Post by Rob Kovach on Sun Nov 18, 2012 2:38 pm

This initimidation factor is where having those probationary shooters and the experienced shooters participating in the same matches is important. During the chit chat before a match, we assure those shooters that if they can hit the black at 50feet, they can hit the black at 50 yards.

They meet the same network of shooters that we did who know about reloading and about gunsmithing, and how to learn from our mistakes instead of guessing about our sport and making the same mistakes that we did. It's OUR OUTREACH that will build the sport! This probationary shooter path will get us to meet these new shooters. We will know who they are because they shoot with both hands.

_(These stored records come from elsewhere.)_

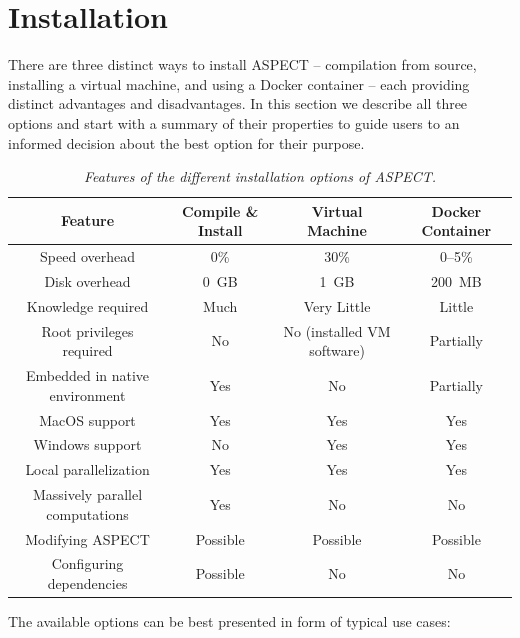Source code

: \documentclass{article}
\newcommand{\aspect}{\textsc{ASPECT}}
\begin{document}
\section{Installation}
\label{sec:installation}

There are three distinct ways to install ASPECT -- compilation
from source, installing a virtual machine, and using a Docker container --
each providing distinct advantages and disadvantages. In this section we
describe all three options and start with a summary of their properties to
guide users to an informed decision about the best option for their purpose.

\begin{table}[htb]
  \center
  \begin{tabular}{|c|ccc|}
    \hline
    Feature & Compile \& Install & Virtual Machine & Docker Container \\
    \hline
    Speed overhead          & 0\%   & 30\%     & 0--5\%    \\
    Disk overhead           & 0~GB  & 1~GB     & 200~MB       \\
    Knowledge required      & Much  & Very Little & Little    \\
    Root privileges required & No   & No (installed VM software) & Partially  \\
    Embedded in native environment & Yes & No  & Partially    \\
    MacOS support           & Yes   & Yes      & Yes    \\
    Windows support         & No    & Yes      & Yes    \\
    Local parallelization   & Yes   & Yes      & Yes            \\
    Massively parallel computations & Yes & No & No \\
    Modifying ASPECT        & Possible & Possible & Possible \\
    Configuring dependencies & Possible & No   & No \\ \hline
  \end{tabular}
  \caption{\it Features of the different installation options of \aspect{}.}
  \label{tab:install-options}
\end{table}

The available options can be best presented in form of typical use cases:
\end{document}
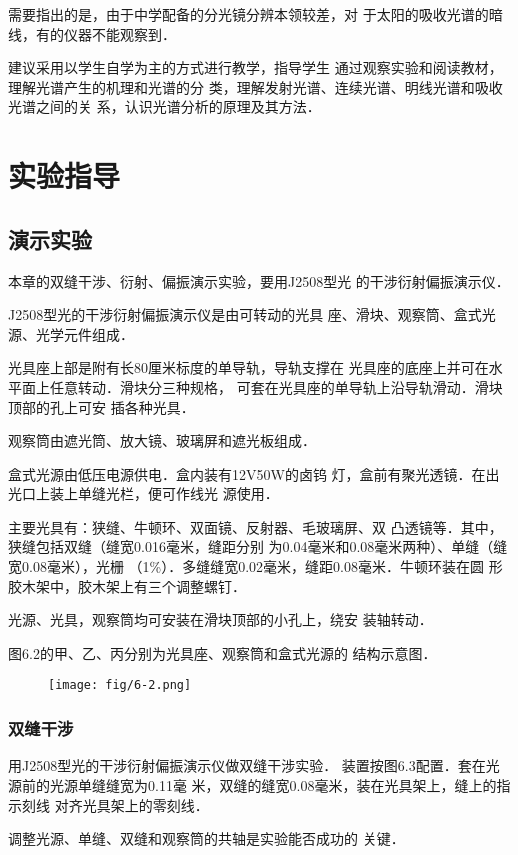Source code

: 需要指出的是，由于中学配备的分光镜分辨本领较差，对
于太阳的吸收光谱的暗线，有的仪器不能观察到．

建议采用以学生自学为主的方式进行教学，指导学生
通过观察实验和阅读教材，理解光谱产生的机理和光谱的分
类，理解发射光谱、连续光谱、明线光谱和吸收光谱之间的关
系，认识光谱分析的原理及其方法．

\section{实验指导}
\subsection{演示实验}
本章的双缝干涉、衍射、偏振演示实验，要用J2508型光
的干涉衍射偏振演示仪．

J2508型光的干涉衍射偏振演示仪是由可转动的光具
座、滑块、观察筒、盒式光源、光学元件组成．

光具座上部是附有长80厘米标度的单导轨，导轨支撑在
光具座的底座上并可在水平面上任意转动．滑块分三种规格，
可套在光具座的单导轨上沿导轨滑动．滑块顶部的孔上可安
插各种光具．

观察筒由遮光筒、放大镜、玻璃屏和遮光板组成．

盒式光源由低压电源供电．盒内装有12V50W的卤钨
灯，盒前有聚光透镜．在出光口上装上单缝光栏，便可作线光
源使用．

主要光具有：狭缝、牛顿环、双面镜、反射器、毛玻璃屏、双
凸透镜等．其中，狭缝包括双缝（缝宽0.016毫米，缝距分别
为0.04毫米和0.08毫米两种）、单缝（缝宽0.08毫米），光栅
（1\%）．多缝缝宽0.02毫米，缝距0.08毫米．牛顿环装在圆
形胶木架中，胶木架上有三个调整螺钉．

光源、光具，观察筒均可安装在滑块顶部的小孔上，绕安
装轴转动．

图6.2的甲、乙、丙分别为光具座、观察筒和盒式光源的
结构示意图．

\begin{figure}[htp]
    \centering
    \texttt{[image: fig/6-2.png]}
    \caption{}
\end{figure}

\subsubsection{双缝干涉}
用J2508型光的干涉衍射偏振演示仪做双缝干涉实验．
装置按图6.3配置．套在光源前的光源单缝缝宽为0.11毫
米，双缝的缝宽0.08毫米，装在光具架上，缝上的指示刻线
对齐光具架上的零刻线．

调整光源、单缝、双缝和观察筒的共轴是实验能否成功的
关键．

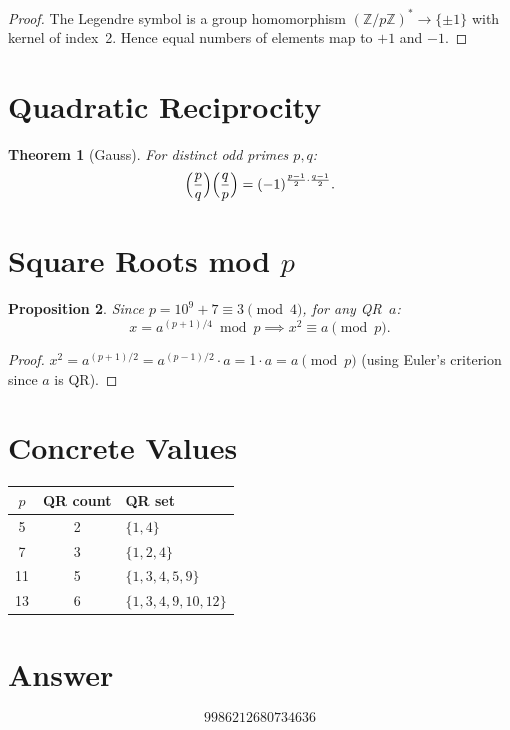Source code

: \documentclass[11pt]{article}
\newtheorem{theorem}{Theorem}
\newtheorem{proposition}[theorem]{Proposition}
\begin{document}
\begin{proof}
The Legendre symbol is a group homomorphism $(\mathbb{Z}/p\mathbb{Z})^* \to \{\pm 1\}$ with kernel of index~2. Hence equal numbers of elements map to $+1$ and $-1$.
\end{proof}

\section{Quadratic Reciprocity}

\begin{theorem}[Gauss]
For distinct odd primes $p, q$:
\[
\Bigl(\frac{p}{q}\Bigr)\Bigl(\frac{q}{p}\Bigr) = (-1)^{\frac{p-1}{2}\cdot\frac{q-1}{2}}.
\]
\end{theorem}

\section{Square Roots mod $p$}

\begin{proposition}
Since $p = 10^9 + 7 \equiv 3 \pmod{4}$, for any QR~$a$:
\[
x = a^{(p+1)/4} \bmod p \implies x^2 \equiv a \pmod{p}.
\]
\end{proposition}

\begin{proof}
$x^2 = a^{(p+1)/2} = a^{(p-1)/2} \cdot a = 1 \cdot a = a \pmod{p}$ (using Euler's criterion since $a$ is QR).
\end{proof}

\section{Concrete Values}

\begin{center}
\begin{tabular}{ccl}
\toprule
$p$ & QR count & QR set \\
\midrule
5  & 2 & $\{1, 4\}$ \\
7  & 3 & $\{1, 2, 4\}$ \\
11 & 5 & $\{1, 3, 4, 5, 9\}$ \\
13 & 6 & $\{1, 3, 4, 9, 10, 12\}$ \\
\bottomrule
\end{tabular}
\end{center}

\section{Answer}

\[
\boxed{9986212680734636}
\]
\end{document}
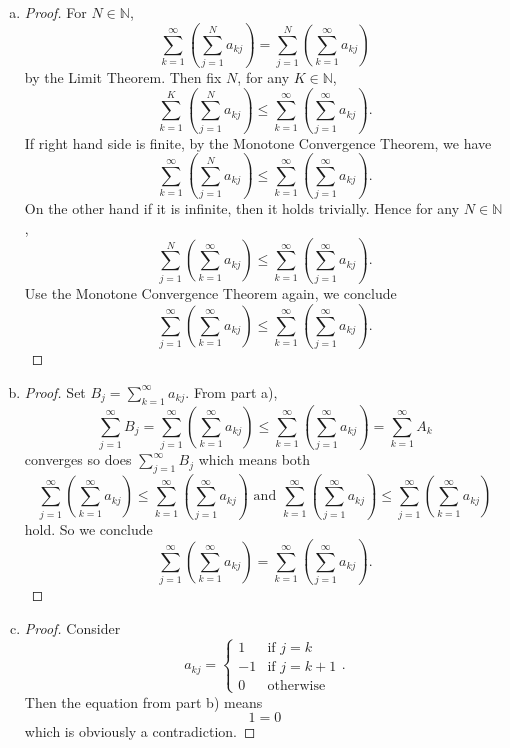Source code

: \documentclass{report}
\begin{document}
\vspace{12pt}
\begin{Exercise}
\begin{enumerate}[a)]
\item 
\begin{proof}
For $N\in\mathbb{N}$, $$ \sum_{k=1}^{\infty}\left( \sum_{j=1}^{N}a_{kj} \right) = \sum_{j=1}^{N}\left( \sum_{k=1}^{\infty}a_{kj} \right) $$ by the Limit Theorem. Then fix $N$, for any $K\in\mathbb{N}$, $$ \sum_{k=1}^{K}\left( \sum_{j=1}^{N}a_{kj} \right) \leq \sum_{k=1}^{\infty}\left( \sum_{j=1}^{\infty}a_{kj} \right).$$
If right hand side is finite, by the Monotone Convergence Theorem, we have $$\sum_{k=1}^{\infty}\left( \sum_{j=1}^{N}a_{kj} \right) \leq \sum_{k=1}^{\infty}\left( \sum_{j=1}^{\infty}a_{kj} \right).$$
On the other hand if it is infinite, then it holds trivially. Hence for any $N\in\mathbb{N}$, $$\sum_{j=1}^{N}\left( \sum_{k=1}^{\infty}a_{kj} \right) \leq \sum_{k=1}^{\infty}\left( \sum_{j=1}^{\infty}a_{kj} \right).$$ Use the Monotone Convergence Theorem again, we conclude $$\sum_{j=1}^{\infty}\left( \sum_{k=1}^{\infty}a_{kj} \right) \leq \sum_{k=1}^{\infty}\left( \sum_{j=1}^{\infty}a_{kj} \right).$$
\end{proof}

\item
\begin{proof}
Set $B_j = \sum_{k=1}^{\infty}a_{kj}$. From part a), $$ \sum_{j=1}^{\infty}B_j = \sum_{j=1}^{\infty}\left( \sum_{k=1}^{\infty}a_{kj} \right) \leq \sum_{k=1}^{\infty}\left( \sum_{j=1}^{\infty}a_{kj} \right) = \sum_{k=1}^{\infty}A_k$$ converges so does $\sum_{j=1}^{\infty}B_j$ which means both $$\sum_{j=1}^{\infty}\left( \sum_{k=1}^{\infty}a_{kj} \right) \leq \sum_{k=1}^{\infty}\left( \sum_{j=1}^{\infty}a_{kj} \right) \mbox{ and } \sum_{k=1}^{\infty}\left( \sum_{j=1}^{\infty}a_{kj} \right) \leq \sum_{j=1}^{\infty}\left( \sum_{k=1}^{\infty}a_{kj} \right) $$ hold. So we conclude $$\sum_{j=1}^{\infty}\left( \sum_{k=1}^{\infty}a_{kj} \right) = \sum_{k=1}^{\infty}\left( \sum_{j=1}^{\infty}a_{kj} \right).$$
\end{proof}

\item
\begin{proof}
Consider $$a_{kj} = \begin{cases}1 & \mbox{if } j=k \\
-1 & \mbox{if }j=k+1 \\
0 & \mbox{otherwise} \end{cases}.$$
Then the equation from part b) means $$ 1 = 0 $$ which is obviously a contradiction.
\end{proof}
\end{enumerate}
\end{Exercise}
\end{document}
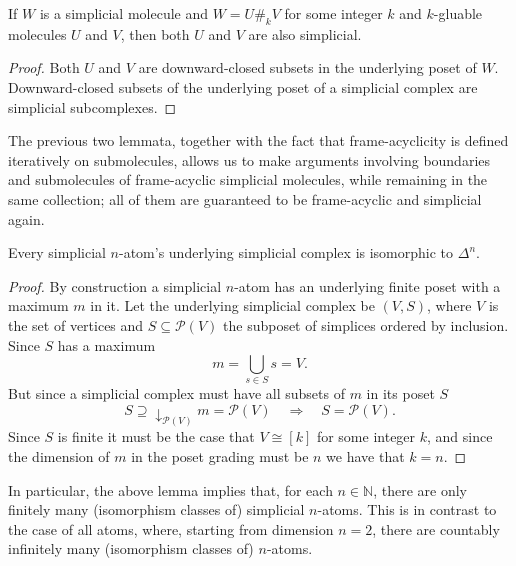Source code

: \documentclass[12pt,a4paper]{article}
\numberwithin{equation}{section}
\begin{document}
\begin{lemma}
    If $W$ is a simplicial molecule and $W = U \#_k V$ for some integer $k$ and $k$-gluable molecules $U$ and $V$, then both $U$ and $V$ are also simplicial.
\end{lemma}

\begin{proof}
    Both  $U$ and $V$ are downward-closed subsets in the underlying poset of $W$. Downward-closed subsets of the underlying poset of a simplicial complex are simplicial subcomplexes.
\end{proof}

\begin{remark}
    The previous two lemmata, together with the fact that frame-acyclicity is defined iteratively on submolecules, allows us to make arguments involving boundaries and submolecules of frame-acyclic simplicial molecules, while remaining in the same collection; all of them are guaranteed to be frame-acyclic and simplicial again.
\end{remark}

\begin{lemma}\label{lem:simp_atoms_are_simplices}
    Every simplicial $n$-atom's underlying simplicial complex is isomorphic to $\Delta^n$.
\end{lemma}

\begin{proof}
    By construction a simplicial $n$-atom has an underlying finite poset with a maximum $m$ in it. Let the underlying simplicial complex be $(V, S)$, where $V$ is the set of vertices and $S \subseteq \mathscr{P}(V)$ the subposet of simplices ordered by inclusion. Since $S$ has a maximum
    \begin{equation}
        m = \bigcup_{s \in S} s = V.
    \end{equation}
    But since a simplicial complex must have all subsets of $m$ in its poset $S$
    \begin{equation}
        S \supseteq \downarrow_{\mathscr{P}(V)} m = \mathscr{P}(V) \quad \Rightarrow \quad S = \mathscr{P}(V).
    \end{equation}
    Since $S$ is finite it must be the case that $V \cong [k]$ for some integer $k$, and since the dimension of $m$ in the poset grading must be $n$ we have that $k=n$.
\end{proof}


\begin{remark}
    In particular, the above lemma implies that, for each $n \in \mathbb{N}$, there are only finitely many (isomorphism classes of) simplicial $n$-atoms. This is in contrast to the case of all atoms, where, starting from dimension $n=2$, there are countably infinitely many (isomorphism classes of) $n$-atoms.
\end{remark}
\end{document}
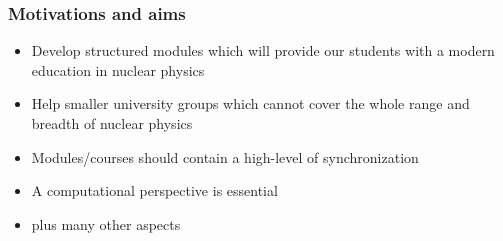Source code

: \documentclass{beamer}
\begin{document}
\begin{frame}
\frametitle{Motivations and aims}

\begin{block}{}
\begin{itemize}
\item Develop structured modules which will provide our students with a modern education in nuclear physics

\item Help smaller university groups which cannot cover the whole range and breadth of nuclear physics

\item Modules/courses should contain a high-level of synchronization

\item A computational perspective is essential

\item plus many other aspects
\end{itemize}

\noindent
\end{block}
\end{frame}
\end{document}
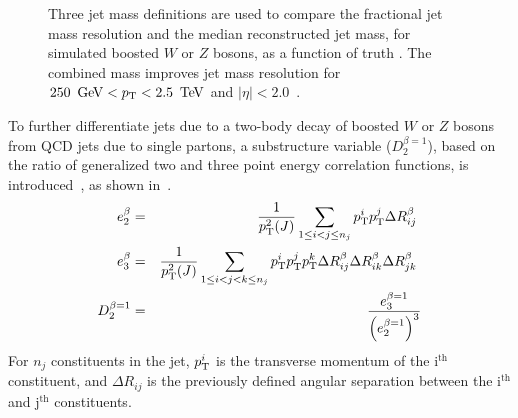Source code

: \begin{figure}[tbp]
\begin{center}
\end{center}
\caption[Performance of combined mass for large-R jets]{Three jet mass definitions are used to compare \protect{} the fractional jet mass resolution and \protect{} the median reconstructed jet mass, for simulated boosted $W$ or $Z$ bosons, as a function of truth \pT. The combined mass improves jet mass resolution for $250\,\GeV<\pT<2.5\,\TeV$ and $|\eta|<2.0$~\cite{jet_track_mass}.}
\label{fig:m_comb_res}
\end{figure}


To further differentiate jets due to a two-body decay of boosted $W$ or $Z$ bosons from QCD jets due to single partons, a substructure variable ($D_2^{\beta=1}$), based on the ratio of generalized two and three point energy correlation functions, is introduced~\cite{d2_one, d2_two}, as shown in~\Eqnrange{\ref{eq:en_corr_func}}{\ref{eq:d2_def}}. 
\begin{eqnarray}
e_2^{\beta} & = & \frac{1}{\pT^2(J)}\sum_{1\leq i<j\leq n_j}\pT^i\pT^j\Delta R_{ij}^{\beta}  \label{eq:en_corr_func} \\
e_3^{\beta} & = & \frac{1}{\pT^2(J)}\sum_{1\leq i<j<k\leq n_j}\pT^i\pT^j\pT^k\Delta R_{ij}^{\beta}\Delta R_{ik}^{\beta}\Delta R_{jk}^{\beta} \\
D_{2}^{\beta=1} & = & \frac{e_3^{\beta=1}}{\left(e_2^{\beta=1}\right)^3} \label{eq:d2_def}
\end{eqnarray}
For $n_j$ constituents in the jet, $p_{\text{T}}^i$ is the transverse momentum of the i$^{\textrm{th}}$ constituent, and $\Delta R_{ij}$ is the previously defined angular separation between the i$^{\textrm{th}}$ and j$^{\textrm{th}}$ constituents.

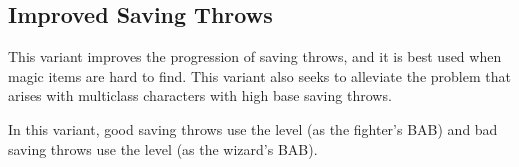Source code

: \subsection{Improved Saving Throws}
This variant improves the progression of saving throws, and it is best used when magic items are hard to find. This variant also seeks to alleviate the problem that arises with multiclass characters with high base saving throws.

In this variant, good saving throws use the level (as the fighter's BAB) and bad saving throws use \onehalf the level (as the wizard's BAB).


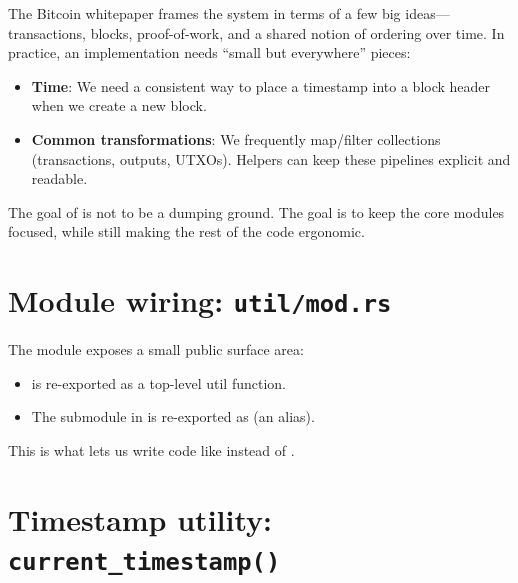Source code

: The Bitcoin whitepaper frames the system in terms of a few big ideas---transactions, blocks,
proof-of-work, and a shared notion of ordering over time. In practice, an implementation
needs ``small but everywhere'' pieces:

\begin{itemize}
  \item \textbf{Time}: We need a consistent way to place a timestamp into a block header when we create a new block.
  \item \textbf{Common transformations}: We frequently map/filter collections (transactions, outputs, UTXOs). Helpers can keep these pipelines explicit and readable.
\end{itemize}

The goal of  is not to be a dumping ground. The goal is to keep the core modules
focused, while still making the rest of the code ergonomic.

\section{Module wiring: \texttt{util/mod.rs}}
\label{sec:ch07-module-wiring}

The  module exposes a small public surface area:

\begin{itemize}
  \item {} is re-exported as a top-level util function.
  \item The  submodule in  is re-exported as  (an alias).
\end{itemize}

This is what lets us write code like  instead of
.

\section{Timestamp utility: \texttt{current\_timestamp()}}
\label{sec:ch07-timestamp}


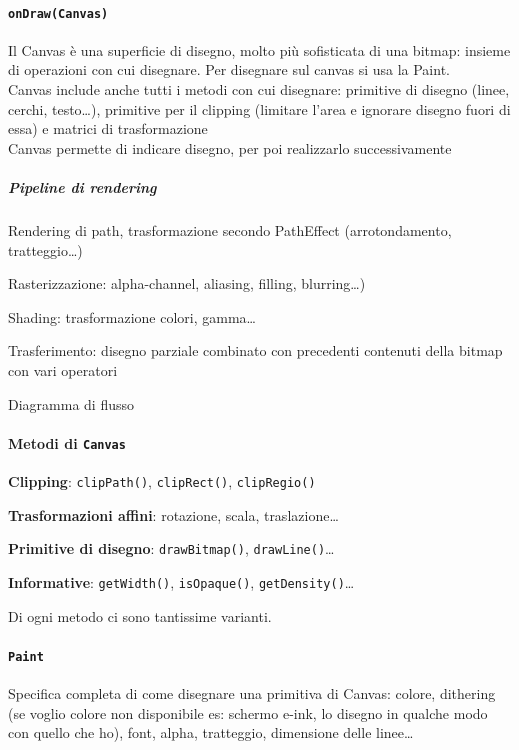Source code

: \documentclass[10pt]{book}
\begin{document}
\paragraph{\texttt{onDraw(Canvas)}} Il Canvas è una superficie di disegno, molto più sofisticata di una bitmap: insieme di operazioni con cui disegnare. Per disegnare sul canvas si usa la Paint.\\
Canvas include anche tutti i metodi con cui disegnare: primitive di disegno (linee, cerchi, testo\ldots), primitive per il clipping (limitare l'area e ignorare disegno fuori di essa) e matrici di trasformazione\\
Canvas permette di indicare disegno, per poi realizzarlo successivamente
\subparagraph{Pipeline di rendering}
\begin{list}{}{}
	\item Rendering di path, trasformazione secondo PathEffect (arrotondamento, tratteggio\ldots)
	\item Rasterizzazione: alpha-channel, aliasing, filling, blurring\ldots)
	\item Shading: trasformazione colori, gamma\ldots
	\item Trasferimento: disegno parziale combinato con precedenti contenuti della bitmap con vari operatori
\end{list}
\begin{center}
	Diagramma di flusso
\end{center}
\paragraph{Metodi di \texttt{Canvas}}
\begin{list}{}{}
	\item \textbf{Clipping}: \texttt{clipPath()}, \texttt{clipRect()}, \texttt{clipRegio()}
	\item \textbf{Trasformazioni affini}: rotazione, scala, traslazione\ldots
	\item \textbf{Primitive di disegno}: \texttt{drawBitmap()}, \texttt{drawLine()}\ldots
	\item \textbf{Informative}: \texttt{getWidth()}, \texttt{isOpaque()}, \texttt{getDensity()}\ldots
\end{list}
Di ogni metodo ci sono tantissime varianti.
\paragraph{\texttt{Paint}} Specifica completa di come disegnare una primitiva di Canvas: colore, dithering (se voglio colore non disponibile es: schermo e-ink, lo disegno in qualche modo con quello che ho), font, alpha, tratteggio, dimensione delle linee\ldots
\end{document}
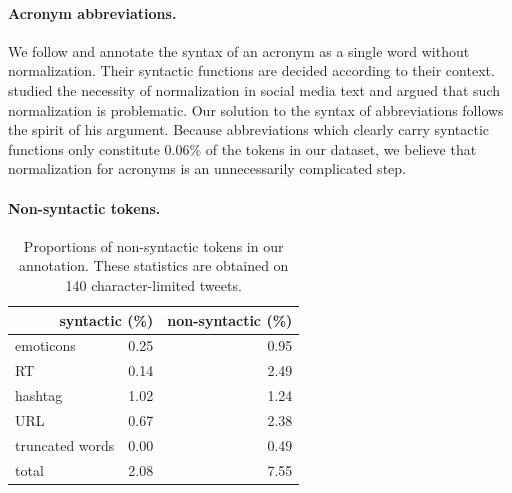 \documentclass[11pt,a4paper]{article}
\newcommand{\yjcomment}[1]{\textcolor{orange}{[$_\mathrm{L}^\mathrm{Y}$#1]}}
\newcommand{\nascomment}[1]{\textcolor{blue}{[#1 ---\textsc{nas}]}}
\newcommand{\yicomment}[1]{\textcolor{gray}{[#1 ---\textsc{Yi}]}}
\begin{document}
\paragraph{Acronym abbreviations.}  %
We follow \citet{kong-EtAl:2014:EMNLP2014} and annotate the
syntax of an acronym as a single word without normalization. Their syntactic functions
are decided according to their context. \citet{eisenstein:2013:NAACL-HLT} studied the necessity of normalization
in social media text and argued that such normalization is problematic.
Our solution to the syntax of abbreviations follows the spirit of his argument. Because abbreviations which clearly carry
syntactic functions only constitute 0.06\% of the tokens in our
dataset, we believe that normalization for acronyms is an unnecessarily complicated
step.


\paragraph{Non-syntactic tokens.}  
\begin{table}
\centering
\begin{tabular}{lrr}
\hline
\multicolumn{2}{r}{syntactic (\%)} & non-syntactic (\%)\\ \hline
emoticons & 0.25 & 0.95 \\
RT & 0.14 & 2.49\\
hashtag & 1.02 & 1.24 \\
URL & 0.67 & 2.38 \\
truncated words & 0.00 & 0.49 \\
 \hline
 total & 2.08 & 7.55 \\
 \hline
\end{tabular}
\caption{Proportions of non-syntactic tokens in our annotation. %
These statistics are obtained on 140 character-limited tweets. \label{tbl:non-synt-prop}}
\end{table}
\end{document}

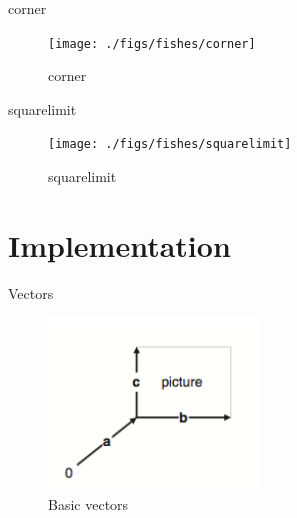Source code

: \documentclass{beamer}
\begin{document}
%
%
%
%
%

    \begin{frame}{corner}

        \begin{figure}
            \centering
            \texttt{[image: ./figs/fishes/corner]}
            \caption{corner}
            \label{fig:corner}
        \end{figure}

    \end{frame}

    \begin{frame}{squarelimit}

        \begin{figure}
            \centering
            \texttt{[image: ./figs/fishes/squarelimit]}
            \caption{squarelimit}
            \label{fig:squarelimit}
        \end{figure}

    \end{frame}

    \section{Implementation}

    \begin{frame}{Vectors}
        \begin{figure}
            \centering
            \includegraphics[width=0.5\textwidth]{./figs/vectors}
            \caption{Basic vectors}
            \label{fig:vectors}
        \end{figure}
    \end{frame}
\end{document}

That is our cue to introduce ourselves.

With that being said, if we don't have the probationary shooters participating in the same matches that WE are shooting in, this program wont work, and our sport will continue to shrink.

Remember guys, BONE STOCK Ruger mk3's and Springfield RO's are plenty accurate enough to shoot MASTER scores when in the right hands. There is nothing that a new shooter cannot attain with our advice and guidance.

Why do we shoot at 50yards? Because it is easy enough that we can all do it and hit the target, but hard enough that a perfect score is elusive, and oh so rewarding when you achieve a new "personal best". AND it's really, really FUN!!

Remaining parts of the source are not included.